▸ What you will do
Extract all lines from the data beneath that include the word "inlining".

▸ Records for this exercise
▼

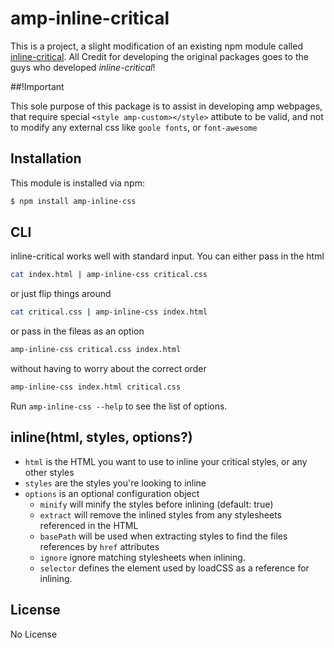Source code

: # amp-inline-critical

This is a project, a slight modification of an existing npm module called [inline-critical](https://github.com/bezoerb/inline-critical). All Credit for developing the original packages goes to the guys who developed *inline-critical*!

##!Important

This sole purpose of this package is to assist in developing amp webpages, that require special `<style amp-custom></style>` attibute to be valid, and not to modify any external css like `goole fonts`, or `font-awesome`

## Installation

This module is installed via npm:

``` bash
$ npm install amp-inline-css
```


## CLI

inline-critical works well with standard input. 
You can either pass in the html 
```bash
cat index.html | amp-inline-css critical.css
```
or just flip things around
```bash
cat critical.css | amp-inline-css index.html
```
or pass in the fileas as an option
```bash
amp-inline-css critical.css index.html
```
without having to worry about the correct order
```bash
amp-inline-css index.html critical.css
```
Run `amp-inline-css --help` to see the list of options.

## inline(html, styles, options?)

- `html` is the HTML you want to use to inline your critical styles, or any other styles
- `styles` are the styles you're looking to inline
- `options` is an optional configuration object
  - `minify` will minify the styles before inlining (default: true)
  - `extract` will remove the inlined styles from any stylesheets referenced in the HTML
  - `basePath` will be used when extracting styles to find the files references by `href` attributes
  - `ignore` ignore matching stylesheets when inlining.
  - `selector` defines the element used by loadCSS as a reference for inlining.

## License

No License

▲

▸ Answer space
  - `minify` will minify the styles before inlining (default: true)
  - `ignore` ignore matching stylesheets when inlining.
  - `selector` defines the element used by loadCSS as a reference for inlining.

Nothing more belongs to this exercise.